In questo senso, sono d’accordo con Esposito quando egli sostiene una qualche priorità della certezza e rende conto della nostra persistente ricerca di una certezza perduta. Ma la priorità della certezza perduta indica semplicemente che è venuta meno la partizione stabile fra certo e incerto. Per questo non c’è bisogno della modernità o postmodernità liquida alla Bauman. Ci bastano alcune pagine luminose delle Pensées del grande Blaise Pascal. 
Non solo: si consideri che la priorità della certezza è un ingrediente prezioso di qualsiasi replica indiretta all’obiezione scettica e relativistica.
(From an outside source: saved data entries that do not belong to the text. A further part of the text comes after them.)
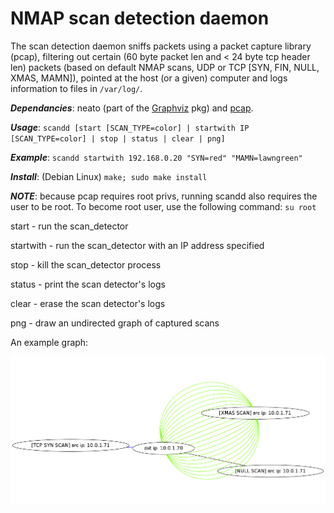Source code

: NMAP scan detection daemon
=====================

The scan detection daemon sniffs packets using a packet capture library (pcap), filtering out certain (60 byte packet len and < 24 byte tcp header len) packets (based on default NMAP scans, UDP or TCP [SYN, FIN, NULL, XMAS, MAMN]), pointed at the host (or a given) computer and logs information to files in ```/var/log/```.

***Dependancies***: neato (part of the [Graphviz](https://packages.debian.org/wheezy/libgraphviz-dev) pkg) and [pcap](https://packages.debian.org/squeeze/libpcap-dev).

***Usage***: ```scandd [start [SCAN_TYPE=color] | startwith IP [SCAN_TYPE=color] | stop | status | clear | png]```

***Example***: ```scandd startwith 192.168.0.20 "SYN=red" "MAMN=lawngreen"```

***Install***: (Debian Linux) ```make; sudo make install```

***NOTE***: because pcap requires root privs, running scandd also requires the user to be root. To become root user, use the following command: ```su root```

start - run the scan_detector

startwith - run the scan_detector with an IP address specified

stop - kill the scan_detector process

status - print the scan detector's logs

clear - erase the scan detector's logs

png - draw an undirected graph of captured scans

An example graph:

![alt text](https://raw.githubusercontent.com/clampz/scan_detection_daemon/master/ex/example_scan_detect.png "Example NMAP Scan 1")

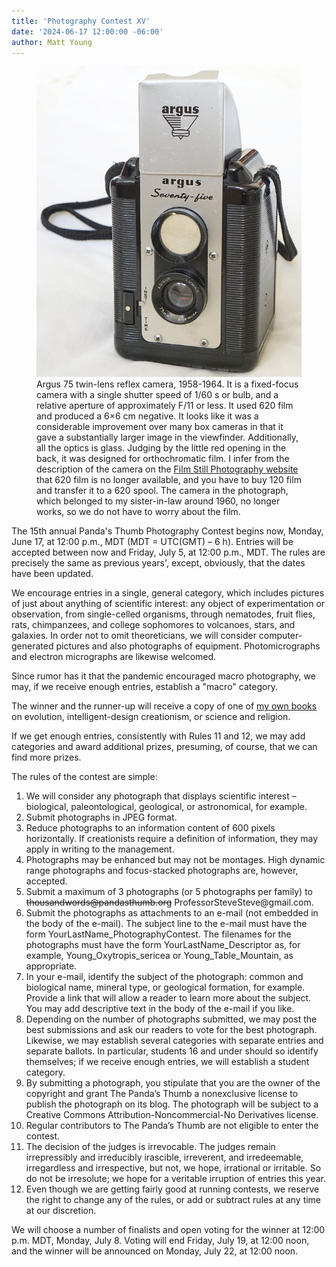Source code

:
 ```yaml
---
title: 'Photography Contest XV'
date: '2024-06-17 12:00:00 -06:00'
author: Matt Young
---
```


<figure>
<img src="/uploads/2024/DSC05740_Argus_75_600.jpg/" alt="Argus 75"/>
<figcaption> Argus 75 twin-lens reflex camera, 1958-1964. It is a fixed-focus camera with a single shutter speed of 1/60&nbsp;s or bulb, and a relative aperture of approximately F/11 or less. It used 620 film and produced a 6&times;6&nbsp;cm negative. It looks like it was a considerable improvement over many box cameras in that it gave a substantially larger image in the viewfinder. Additionally, all the optics is glass. Judging by the little red opening in the back, it was designed for orthochromatic film. I infer from the description of the camera on the <a href="https://www.filmstillphotography.com/argus-75.html">Film Still Photography website</a> that 620 film is no longer available, and you have to buy 120 film and transfer it to a 620 spool. The camera in the photograph, which belonged to my sister-in-law around 1960, no longer works, so we do not have to worry about the film.</figcaption>
</figure>

The 15th annual Panda's Thumb Photography Contest begins now, Monday, June 17, at 12:00 p.m., MDT (MDT = UTC(GMT) – 6 h). Entries will be accepted between now and Friday, July 5, at 12:00 p.m., MDT. The rules are precisely the same as previous years', except, obviously, that the dates have been updated.

We encourage entries in a single, general category, which includes pictures of just about anything of scientific interest: any object of experimentation or observation, from single-celled organisms, through nematodes, fruit flies, rats, chimpanzees, and college sophomores to volcanoes, stars, and galaxies. In order not to omit theoreticians, we will consider computer-generated pictures and also photographs of equipment. Photomicrographs and electron micrographs are likewise welcomed.

Since rumor has it that the pandemic encouraged macro photography, we may, if we receive enough entries, establish a "macro" category.

The winner and the runner-up will receive a copy of one of <a href="https://www.amazon.com/stores/Matt-Young/author/B001HPILDU/">my own books</a> on evolution, intelligent-design creationism, or science and religion. 

<!--more-->

If we get enough entries, consistently with Rules 11 and 12, we may add categories and award additional prizes, presuming, of course, that we can find more prizes.

The rules of the contest are simple:

<ol><li>We will consider any photograph that displays scientific interest – biological, paleontological, geological, or astronomical, for example.</li>

<li>Submit photographs in JPEG format. </li>

<li>Reduce photographs to an information content of 600 pixels horizontally. If creationists require a definition of information, they may apply in writing to the management. </li>

<li>Photographs may be enhanced but may not be montages. High dynamic range photographs and focus-stacked photographs are, however, accepted. </li>

<li>Submit a maximum of 3 photographs (or 5 photographs per family) to <strike>thousandwords@pandasthumb.org</strike> ProfessorSteveSteve@gmail.com. </li>

<li>Submit the photographs as attachments to an e-mail (not embedded in the body of the e-mail). The subject line to the e-mail must have the form YourLastName_PhotographyContest. The filenames for the photographs must have the form YourLastName_Descriptor as, for example, Young_Oxytropis_sericea or Young_Table_Mountain, as appropriate. </li>

<li>In your e-mail, identify the subject of the photograph: common and biological name, mineral type, or geological formation, for example. Provide a link that will allow a reader to learn more about the subject. You may add descriptive text in the body of the e-mail if you like. </li>

<li>Depending on the number of photographs submitted, we may post the best submissions and ask our readers to vote for the best photograph. Likewise, we may establish several categories with separate entries and separate ballots. In particular, students 16 and under should so identify themselves; if we receive enough entries, we will establish a student category. </li>

<li>By submitting a photograph, you stipulate that you are the owner of the copyright and grant The Panda’s Thumb a nonexclusive license to publish the photograph on its blog. The photograph will be subject to a Creative Commons Attribution-Noncommercial-No Derivatives license. </li>

<li>Regular contributors to The Panda’s Thumb are not eligible to enter the contest. </li>

<li>The decision of the judges is irrevocable. The judges remain irrepressibly and irreducibly irascible, irreverent, and irredeemable, irregardless and irrespective, but not, we hope, irrational or irritable. So do not be irresolute; we hope for a veritable irruption of entries this year. </li>

<li>Even though we are getting fairly good at running contests, we reserve the right to change any of the rules, or add or subtract rules at any time at our discretion. </li></ol>

We will choose a number of finalists and open voting for the winner at 12:00 p.m. MDT, Monday, July 8. Voting will end Friday, July 19, at 12:00 noon, and the winner will be announced on Monday, July 22, at 12:00 noon.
Descartes, evocato da Esposito, aveva tentato eroicamente la via della replica diretta allo scetticismo, mirando alla proposizione immunizzata rispetto al dubbio. Ma la tesi della priorità della certezza, nella mia versione che è coerente con la replica indiretta, ci dice semplicemente che qualcosa deve certamente essere sottratto al dubbio perché noi possiamo, se è il caso, dubitare di qualcosa e revocare il nostro assenso newmaniano. Il punto importante è che quel qualcosa sottratto al dubbio non è necessariamente la stessa cosa. Ma torniamo al ruolo che l’incertezza può avere nelle nostre vite finite. 
Esposito scrive in un passo eloquente e convincente: “…se guardiamo più attentamente, essa/l’incertezza/ è in grado di attestare anche qualcos’altro, vale a dire il nostro essere-esposti costitutivamente a ciò che accade, che ci raggiunge, ci tocca, e per ciò stesso ci spiazza, ci provoca, ci chiama in causa”. Credo di essere pienamente d’accordo con questa prospettiva. 
Essa, nella mia idea, ha a che fare fondamentalmente con la nostra incompletezza. Noi siamo un tipo di esseri costitutivamente insaturi. E se l’incertezza, nel senso che ho cercato di specificare, è responsabile del nostro persistente tentativo di ridurla, alla grande o terra terra, del nostro persistente far teorie, l’incompletezza è la caratteristica distintiva delle nostre risposte. Risposte che mirano a dire l’ultima parola, punto e basta. E che sono destinate, ironicamente o umilmente, a convertirsi nella penultima parola. Nella scienza come nella filosofia.



Se le cose stanno grosso modo così, viene naturale tratteggiare una modesta proposta di apologia del vecchio Lessing. Le considerazioni di Esposito e l’ironica valutazione di Diego Marconi a proposito della scelta fra la mano di Dio in cui risiedono le verità e la mano in cui risiede la ricerca della verità non sono prive di buon senso. Il che non è mai male. Tuttavia, trovo qualcosa di stridente nella critica di Esposito. Esposito chiude la sua relazione sostenendo che “…il segreto di questa verifica, il motore del tempo, se così posso esprimermi, è il nostro domandare. Ogni qualvolta un uomo si chiede il ‘perché’ di sé, degli eventi, delle cose accade una novità – piccola o grande che sia – nel flusso altrimenti meccanico o caotico degli eventi, e il tempo diventa storia: non solo un passare di accadimenti, ma l’accadere dell’io”. Nella prima lezione de L’idea di incompletezza ho insistito sull’importanza, per tipi come noi, del nostro “durevole domandare”, in un commento ad alcuni passi del superbo Libro della Sapienza. 
Ma il vecchio Lessing probabilmente ci ricorderebbe che il nostro durevole domandare, il chiedersi il perché di sé o delle cose o del mondo evaporerebbe e non avrebbe senso se noi avessimo il possesso delle verità su noi e sul mondo, quelle che stanno in una delle mani di Dio. E allora? Credo che il riconoscimento del duplice paradigma dell’incertezza e dell’incompletezza possa indurci a un autoritratto dai contorni sfumati, provvisori e approssimativi, in cui riconosciamo noi stessi come predatori di verità e di senso. Come i vecchi marinai della mitica barca di Otto Neurath, costretti a riparare la propria barca in navigazione, senza poter mai contare nel rifugio in cantieri ospitali.
Vi sono molte altre questioni che Costantino Esposito ci offre nella sua relazione. Posso sinceramente sperare che nella navigazione si possa continuare a pensarci su e a discuterne assieme. Con amore della verità e con lealtà alla veridicità. In tempi difficili.